قَالَ الْعَبْدَرِيُّ مِنْ أَصْحَابنَا فِي كِتَابِهِ الْكِفَايَةِ يَجُوزُ عِنْدَنَا الْجِمَاعُ مُسْتَقْبِلَ الْقِبْلَةِ وَمُسْتَدْبِرَهَا فِي الْبِنَاءِ وَالصَّحْرَاءِ قَالَ وَبِهِ قَالَ أَبُو حَنِيفَةَ وَأَحْمَدُ وَدَاوُد وَاخْتَلَفَ فِيهِ أَصْحَابُ مَالِكٍ فَجَوَّزَهُ ابْنُ الْقَاسِمِ وَكَرِهَهُ ابْنُ حَبِيبٍ

“Berkata Imam Al-'Abdariy, dari kalangan Syafi’iyyah di dalam kitabnya Al Kifayah, ‘Boleh menurut mazhab kami (Syafi’i) berhubungan suami istri dengan menghadap atau membelakangi kiblat, di dalam bangunan atau di tempat terbuka.

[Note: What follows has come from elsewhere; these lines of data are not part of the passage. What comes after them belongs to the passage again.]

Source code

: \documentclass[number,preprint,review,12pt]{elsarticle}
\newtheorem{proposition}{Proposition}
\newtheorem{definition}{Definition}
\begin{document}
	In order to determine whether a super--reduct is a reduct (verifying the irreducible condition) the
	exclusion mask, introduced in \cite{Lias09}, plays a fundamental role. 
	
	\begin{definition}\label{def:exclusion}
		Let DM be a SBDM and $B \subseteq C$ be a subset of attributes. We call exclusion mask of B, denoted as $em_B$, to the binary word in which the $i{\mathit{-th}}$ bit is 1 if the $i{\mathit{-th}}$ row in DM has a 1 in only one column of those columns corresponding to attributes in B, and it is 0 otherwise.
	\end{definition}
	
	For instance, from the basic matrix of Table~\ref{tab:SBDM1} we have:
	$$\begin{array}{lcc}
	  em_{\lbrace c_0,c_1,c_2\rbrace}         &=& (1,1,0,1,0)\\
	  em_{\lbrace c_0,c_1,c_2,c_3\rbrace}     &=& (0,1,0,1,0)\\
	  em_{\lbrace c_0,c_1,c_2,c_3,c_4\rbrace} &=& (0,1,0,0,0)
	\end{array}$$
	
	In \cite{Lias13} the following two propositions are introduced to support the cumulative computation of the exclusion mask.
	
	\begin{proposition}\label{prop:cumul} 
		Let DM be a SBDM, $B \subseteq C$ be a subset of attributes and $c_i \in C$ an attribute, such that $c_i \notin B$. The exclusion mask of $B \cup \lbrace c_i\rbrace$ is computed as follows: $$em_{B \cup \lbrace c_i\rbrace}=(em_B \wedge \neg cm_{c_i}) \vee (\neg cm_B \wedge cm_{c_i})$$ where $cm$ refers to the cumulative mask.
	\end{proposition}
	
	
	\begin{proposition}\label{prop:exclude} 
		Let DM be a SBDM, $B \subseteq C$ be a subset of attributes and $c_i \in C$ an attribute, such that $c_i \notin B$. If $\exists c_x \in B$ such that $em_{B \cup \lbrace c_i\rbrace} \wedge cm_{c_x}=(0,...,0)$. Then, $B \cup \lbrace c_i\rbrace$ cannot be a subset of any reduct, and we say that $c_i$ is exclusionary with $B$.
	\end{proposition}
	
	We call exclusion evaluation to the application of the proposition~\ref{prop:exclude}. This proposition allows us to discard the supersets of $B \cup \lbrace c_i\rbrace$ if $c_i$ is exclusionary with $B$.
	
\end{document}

Hukum kebolehan ini juga dinyatakan oleh Imam Abu Hanifah Ahmad dan Dawud. Di kalangan Ashaabu Malik (mazhab Maliki) ada perbedaan pendapat; Imam Ibnul Qosim memperbolehkan, sementara Imam Ibnu Habib memakruhkan.”

Sementara itu, dalil yang digunakan oleh para ulama dalam membolehkannya adalah keumuman firman Allah ta’ala:

نِسَآؤُكُمْ حَرْثٌ لَّكُمْ فَأْتُواْ حَرْثَكُمْ أَنَّى شِئْتُمْ

Artinya: “Istri-istrimu adalah (seperti) tanah tempat kamu bercocok tanam, maka datangilah tanah tempat bercocok-tanammu itu bagaimana saja kamu kehendaki.” (QS. Al-Baqarah: 223)

Meski secara umum para ulama membolehkan hubungan jima’ suami istri dilakukan di tempat terbuka dan tidak ada yang melihat, namun berhati-hatilah dalam melakukannya. Karena tentu akan sangat tidak diinginkan ketika sedang melakukan aktivitas yang sangat privat tersebut kemudian ada yang memergoki.

Kalau yang mergoki orang yang dikenal, mungkin ‘cuma’ malu, tapi jika orang asing, bisa saja dia berprasangka dan menuduh kita berzina. Wallahu a’lam.